▶ **Information shown**:
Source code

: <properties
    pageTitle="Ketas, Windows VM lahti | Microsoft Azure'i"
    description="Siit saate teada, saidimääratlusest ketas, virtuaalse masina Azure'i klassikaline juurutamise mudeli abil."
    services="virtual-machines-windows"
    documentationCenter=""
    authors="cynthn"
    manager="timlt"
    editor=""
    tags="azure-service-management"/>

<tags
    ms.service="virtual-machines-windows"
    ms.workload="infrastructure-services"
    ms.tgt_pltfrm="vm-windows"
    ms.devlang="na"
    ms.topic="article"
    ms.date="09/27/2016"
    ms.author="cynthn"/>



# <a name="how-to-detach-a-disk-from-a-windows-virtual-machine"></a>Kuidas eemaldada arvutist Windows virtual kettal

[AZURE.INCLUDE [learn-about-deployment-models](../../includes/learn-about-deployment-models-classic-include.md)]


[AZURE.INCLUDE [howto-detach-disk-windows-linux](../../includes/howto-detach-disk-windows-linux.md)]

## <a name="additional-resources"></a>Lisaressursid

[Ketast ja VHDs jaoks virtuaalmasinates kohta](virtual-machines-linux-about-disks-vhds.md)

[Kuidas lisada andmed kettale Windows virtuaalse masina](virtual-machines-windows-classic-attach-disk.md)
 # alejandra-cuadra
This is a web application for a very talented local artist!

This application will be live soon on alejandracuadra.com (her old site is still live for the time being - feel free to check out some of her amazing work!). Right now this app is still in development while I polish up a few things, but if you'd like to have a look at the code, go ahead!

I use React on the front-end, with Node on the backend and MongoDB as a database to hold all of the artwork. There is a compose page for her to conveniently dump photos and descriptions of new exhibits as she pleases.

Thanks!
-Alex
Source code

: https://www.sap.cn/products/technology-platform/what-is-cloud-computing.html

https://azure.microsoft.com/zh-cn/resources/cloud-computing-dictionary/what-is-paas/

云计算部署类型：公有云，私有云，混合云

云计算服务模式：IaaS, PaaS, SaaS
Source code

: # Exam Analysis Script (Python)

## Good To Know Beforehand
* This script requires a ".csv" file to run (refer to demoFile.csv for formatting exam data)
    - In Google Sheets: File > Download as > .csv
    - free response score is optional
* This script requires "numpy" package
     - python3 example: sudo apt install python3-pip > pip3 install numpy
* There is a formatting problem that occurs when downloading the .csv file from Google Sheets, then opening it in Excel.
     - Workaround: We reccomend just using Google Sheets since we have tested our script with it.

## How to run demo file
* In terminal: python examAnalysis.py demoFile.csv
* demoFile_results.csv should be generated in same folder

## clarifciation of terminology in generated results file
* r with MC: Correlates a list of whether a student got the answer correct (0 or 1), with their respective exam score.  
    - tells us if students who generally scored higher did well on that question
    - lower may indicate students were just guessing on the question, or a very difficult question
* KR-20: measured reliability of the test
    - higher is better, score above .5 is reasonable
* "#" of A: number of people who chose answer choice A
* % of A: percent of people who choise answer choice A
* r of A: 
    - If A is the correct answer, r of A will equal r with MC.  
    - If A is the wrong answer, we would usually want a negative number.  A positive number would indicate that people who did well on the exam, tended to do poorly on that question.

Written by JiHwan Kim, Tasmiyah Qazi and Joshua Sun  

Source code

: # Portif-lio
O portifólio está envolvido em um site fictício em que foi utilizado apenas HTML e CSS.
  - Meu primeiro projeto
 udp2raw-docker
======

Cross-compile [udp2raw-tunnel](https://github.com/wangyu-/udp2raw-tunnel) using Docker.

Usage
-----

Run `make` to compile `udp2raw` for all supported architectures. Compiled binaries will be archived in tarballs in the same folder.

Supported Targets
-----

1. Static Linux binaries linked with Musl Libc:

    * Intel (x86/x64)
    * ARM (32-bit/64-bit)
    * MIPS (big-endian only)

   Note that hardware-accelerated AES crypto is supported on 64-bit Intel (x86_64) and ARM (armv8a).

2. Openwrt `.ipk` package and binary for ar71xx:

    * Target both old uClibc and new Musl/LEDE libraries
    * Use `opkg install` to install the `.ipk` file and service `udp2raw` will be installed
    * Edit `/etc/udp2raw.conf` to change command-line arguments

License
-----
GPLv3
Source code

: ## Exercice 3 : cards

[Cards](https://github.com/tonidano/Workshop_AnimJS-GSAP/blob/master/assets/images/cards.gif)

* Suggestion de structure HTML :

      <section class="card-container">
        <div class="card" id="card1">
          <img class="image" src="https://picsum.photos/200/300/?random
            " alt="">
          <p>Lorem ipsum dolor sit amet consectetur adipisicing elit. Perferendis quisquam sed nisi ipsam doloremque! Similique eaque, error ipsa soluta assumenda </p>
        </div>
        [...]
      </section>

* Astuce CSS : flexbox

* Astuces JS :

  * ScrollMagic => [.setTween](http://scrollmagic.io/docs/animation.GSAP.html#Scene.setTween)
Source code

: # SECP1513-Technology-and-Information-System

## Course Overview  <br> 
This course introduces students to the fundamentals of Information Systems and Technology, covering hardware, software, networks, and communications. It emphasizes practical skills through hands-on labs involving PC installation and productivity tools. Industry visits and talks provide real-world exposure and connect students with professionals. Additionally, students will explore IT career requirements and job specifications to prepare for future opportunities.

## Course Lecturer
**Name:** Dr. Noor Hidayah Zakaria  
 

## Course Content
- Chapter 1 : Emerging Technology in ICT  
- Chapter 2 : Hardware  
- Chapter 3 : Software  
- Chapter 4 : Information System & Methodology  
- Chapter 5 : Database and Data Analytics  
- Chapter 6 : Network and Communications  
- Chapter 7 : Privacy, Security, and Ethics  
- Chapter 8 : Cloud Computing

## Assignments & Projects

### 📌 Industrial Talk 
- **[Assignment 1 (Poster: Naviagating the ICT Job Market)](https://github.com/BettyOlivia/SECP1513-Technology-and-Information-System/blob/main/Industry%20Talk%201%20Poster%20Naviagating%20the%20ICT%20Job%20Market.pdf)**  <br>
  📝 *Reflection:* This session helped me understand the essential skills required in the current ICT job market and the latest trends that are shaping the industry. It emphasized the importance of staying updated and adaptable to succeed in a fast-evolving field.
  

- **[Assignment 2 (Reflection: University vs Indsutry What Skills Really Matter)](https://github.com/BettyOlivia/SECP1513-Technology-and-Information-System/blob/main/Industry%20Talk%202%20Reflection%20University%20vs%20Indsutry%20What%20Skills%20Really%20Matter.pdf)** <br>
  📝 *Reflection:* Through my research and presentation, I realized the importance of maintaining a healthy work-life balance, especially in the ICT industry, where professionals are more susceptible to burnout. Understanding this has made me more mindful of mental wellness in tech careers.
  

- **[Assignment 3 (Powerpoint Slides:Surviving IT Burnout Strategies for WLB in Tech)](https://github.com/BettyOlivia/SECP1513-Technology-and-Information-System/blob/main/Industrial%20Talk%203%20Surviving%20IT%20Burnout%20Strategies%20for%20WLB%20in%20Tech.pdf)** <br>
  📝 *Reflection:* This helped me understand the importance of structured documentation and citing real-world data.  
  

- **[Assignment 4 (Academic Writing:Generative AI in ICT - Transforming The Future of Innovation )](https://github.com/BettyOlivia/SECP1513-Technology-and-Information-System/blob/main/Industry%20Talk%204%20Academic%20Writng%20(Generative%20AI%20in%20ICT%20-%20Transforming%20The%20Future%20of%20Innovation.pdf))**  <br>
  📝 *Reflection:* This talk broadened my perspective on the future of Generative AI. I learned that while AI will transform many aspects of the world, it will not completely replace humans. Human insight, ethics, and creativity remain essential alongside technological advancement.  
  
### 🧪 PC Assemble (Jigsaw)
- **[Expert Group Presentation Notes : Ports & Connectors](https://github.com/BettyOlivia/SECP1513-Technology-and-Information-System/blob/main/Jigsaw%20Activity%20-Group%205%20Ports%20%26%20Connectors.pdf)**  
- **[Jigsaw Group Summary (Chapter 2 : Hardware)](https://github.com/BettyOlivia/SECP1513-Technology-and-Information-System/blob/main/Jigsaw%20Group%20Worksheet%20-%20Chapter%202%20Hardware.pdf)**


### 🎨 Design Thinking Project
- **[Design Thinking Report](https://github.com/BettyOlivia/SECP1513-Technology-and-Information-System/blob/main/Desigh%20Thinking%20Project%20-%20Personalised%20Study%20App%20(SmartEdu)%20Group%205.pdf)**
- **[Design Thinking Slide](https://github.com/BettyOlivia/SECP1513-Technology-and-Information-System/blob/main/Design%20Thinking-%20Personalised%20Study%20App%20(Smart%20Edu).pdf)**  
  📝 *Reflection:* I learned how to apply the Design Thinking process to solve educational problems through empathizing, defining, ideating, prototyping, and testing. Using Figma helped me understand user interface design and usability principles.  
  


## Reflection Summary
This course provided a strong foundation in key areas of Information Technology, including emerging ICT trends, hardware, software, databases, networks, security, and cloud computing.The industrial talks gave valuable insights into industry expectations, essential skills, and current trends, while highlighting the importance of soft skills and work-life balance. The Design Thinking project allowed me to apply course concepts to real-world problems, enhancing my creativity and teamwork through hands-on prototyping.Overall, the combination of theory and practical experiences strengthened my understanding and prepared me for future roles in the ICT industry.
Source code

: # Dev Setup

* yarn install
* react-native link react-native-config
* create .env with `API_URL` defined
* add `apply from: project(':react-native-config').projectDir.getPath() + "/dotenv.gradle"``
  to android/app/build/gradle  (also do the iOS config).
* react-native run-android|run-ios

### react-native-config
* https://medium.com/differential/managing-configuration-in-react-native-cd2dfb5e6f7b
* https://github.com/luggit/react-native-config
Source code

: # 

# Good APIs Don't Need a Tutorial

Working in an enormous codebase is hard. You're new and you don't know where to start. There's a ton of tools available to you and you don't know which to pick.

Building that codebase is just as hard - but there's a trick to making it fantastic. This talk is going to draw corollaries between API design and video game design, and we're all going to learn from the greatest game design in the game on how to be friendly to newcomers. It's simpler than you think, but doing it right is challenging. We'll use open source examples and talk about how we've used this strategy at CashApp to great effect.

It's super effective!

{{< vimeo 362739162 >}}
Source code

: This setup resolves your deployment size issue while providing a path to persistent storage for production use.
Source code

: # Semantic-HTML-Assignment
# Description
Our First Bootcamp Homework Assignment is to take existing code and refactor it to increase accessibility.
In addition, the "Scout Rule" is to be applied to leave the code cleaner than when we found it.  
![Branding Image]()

▶ **Problem requirements**: Every line above that holds "formatting" should be copied out.

▶ **Task solution**:
* This script requires a ".csv" file to run (refer to demoFile.csv for formatting exam data)
* There is a formatting problem that occurs when downloading the .csv file from Google Sheets, then opening it in Excel.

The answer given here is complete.